Items from a data source:
⟨

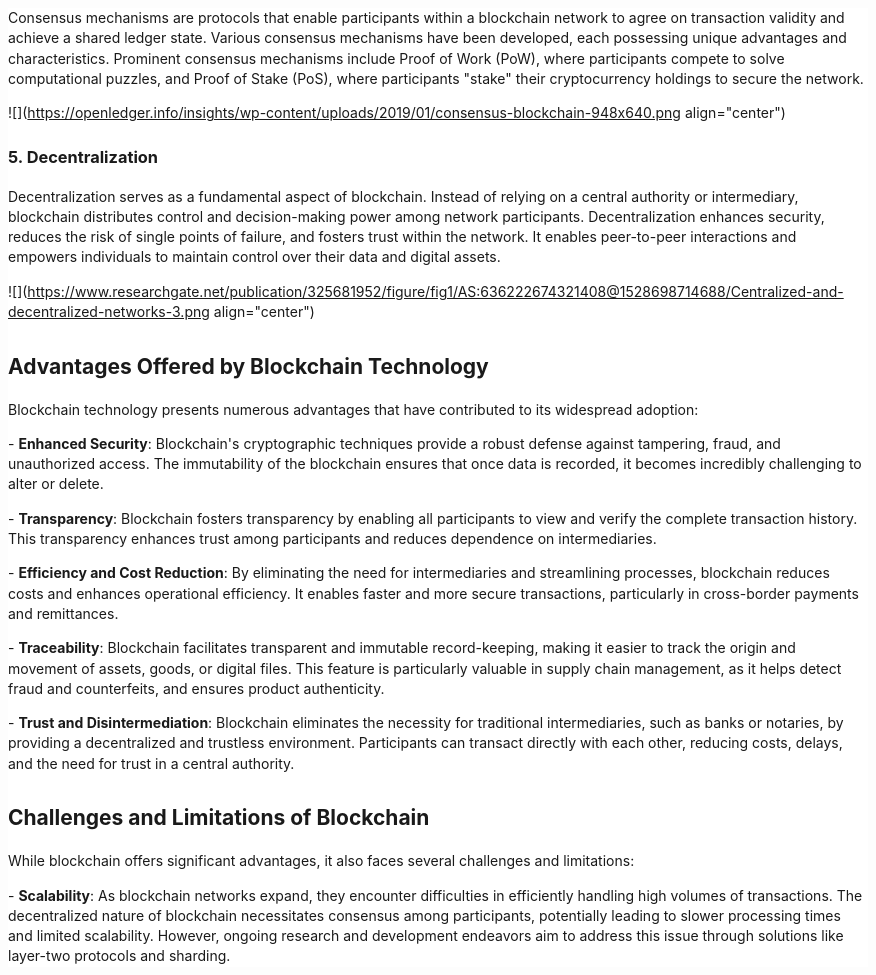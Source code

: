 Consensus mechanisms are protocols that enable participants within a blockchain network to agree on transaction validity and achieve a shared ledger state. Various consensus mechanisms have been developed, each possessing unique advantages and characteristics. Prominent consensus mechanisms include Proof of Work (PoW), where participants compete to solve computational puzzles, and Proof of Stake (PoS), where participants "stake" their cryptocurrency holdings to secure the network.

![](https://openledger.info/insights/wp-content/uploads/2019/01/consensus-blockchain-948x640.png align="center")

### 5\. Decentralization

Decentralization serves as a fundamental aspect of blockchain. Instead of relying on a central authority or intermediary, blockchain distributes control and decision-making power among network participants. Decentralization enhances security, reduces the risk of single points of failure, and fosters trust within the network. It enables peer-to-peer interactions and empowers individuals to maintain control over their data and digital assets.

![](https://www.researchgate.net/publication/325681952/figure/fig1/AS:636222674321408@1528698714688/Centralized-and-decentralized-networks-3.png align="center")

## Advantages Offered by Blockchain Technology

Blockchain technology presents numerous advantages that have contributed to its widespread adoption:

\- **Enhanced Security**: Blockchain's cryptographic techniques provide a robust defense against tampering, fraud, and unauthorized access. The immutability of the blockchain ensures that once data is recorded, it becomes incredibly challenging to alter or delete.

\- **Transparency**: Blockchain fosters transparency by enabling all participants to view and verify the complete transaction history. This transparency enhances trust among participants and reduces dependence on intermediaries.

\- **Efficiency and Cost Reduction**: By eliminating the need for intermediaries and streamlining processes, blockchain reduces costs and enhances operational efficiency. It enables faster and more secure transactions, particularly in cross-border payments and remittances.

\- **Traceability**: Blockchain facilitates transparent and immutable record-keeping, making it easier to track the origin and movement of assets, goods, or digital files. This feature is particularly valuable in supply chain management, as it helps detect fraud and counterfeits, and ensures product authenticity.

\- **Trust and Disintermediation**: Blockchain eliminates the necessity for traditional intermediaries, such as banks or notaries, by providing a decentralized and trustless environment. Participants can transact directly with each other, reducing costs, delays, and the need for trust in a central authority.

## Challenges and Limitations of Blockchain

While blockchain offers significant advantages, it also faces several challenges and limitations:

\- **Scalability**: As blockchain networks expand, they encounter difficulties in efficiently handling high volumes of transactions. The decentralized nature of blockchain necessitates consensus among participants, potentially leading to slower processing times and limited scalability. However, ongoing research and development endeavors aim to address this issue through solutions like layer-two protocols and sharding.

⟩

Task:
Each entry above should be printed exactly, and any picture in it left out.

Expected answer:
Source code

: Consensus mechanisms are protocols that enable participants within a blockchain network to agree on transaction validity and achieve a shared ledger state. Various consensus mechanisms have been developed, each possessing unique advantages and characteristics. Prominent consensus mechanisms include Proof of Work (PoW), where participants compete to solve computational puzzles, and Proof of Stake (PoS), where participants "stake" their cryptocurrency holdings to secure the network.

![](https://openledger.info/insights/wp-content/uploads/2019/01/consensus-blockchain-948x640.png align="center")

### 5\. Decentralization

Decentralization serves as a fundamental aspect of blockchain. Instead of relying on a central authority or intermediary, blockchain distributes control and decision-making power among network participants. Decentralization enhances security, reduces the risk of single points of failure, and fosters trust within the network. It enables peer-to-peer interactions and empowers individuals to maintain control over their data and digital assets.

![](https://www.researchgate.net/publication/325681952/figure/fig1/AS:636222674321408@1528698714688/Centralized-and-decentralized-networks-3.png align="center")

## Advantages Offered by Blockchain Technology

Blockchain technology presents numerous advantages that have contributed to its widespread adoption:

\- **Enhanced Security**: Blockchain's cryptographic techniques provide a robust defense against tampering, fraud, and unauthorized access. The immutability of the blockchain ensures that once data is recorded, it becomes incredibly challenging to alter or delete.

\- **Transparency**: Blockchain fosters transparency by enabling all participants to view and verify the complete transaction history. This transparency enhances trust among participants and reduces dependence on intermediaries.

\- **Efficiency and Cost Reduction**: By eliminating the need for intermediaries and streamlining processes, blockchain reduces costs and enhances operational efficiency. It enables faster and more secure transactions, particularly in cross-border payments and remittances.

\- **Traceability**: Blockchain facilitates transparent and immutable record-keeping, making it easier to track the origin and movement of assets, goods, or digital files. This feature is particularly valuable in supply chain management, as it helps detect fraud and counterfeits, and ensures product authenticity.

\- **Trust and Disintermediation**: Blockchain eliminates the necessity for traditional intermediaries, such as banks or notaries, by providing a decentralized and trustless environment. Participants can transact directly with each other, reducing costs, delays, and the need for trust in a central authority.

## Challenges and Limitations of Blockchain

While blockchain offers significant advantages, it also faces several challenges and limitations:

\- **Scalability**: As blockchain networks expand, they encounter difficulties in efficiently handling high volumes of transactions. The decentralized nature of blockchain necessitates consensus among participants, potentially leading to slower processing times and limited scalability. However, ongoing research and development endeavors aim to address this issue through solutions like layer-two protocols and sharding.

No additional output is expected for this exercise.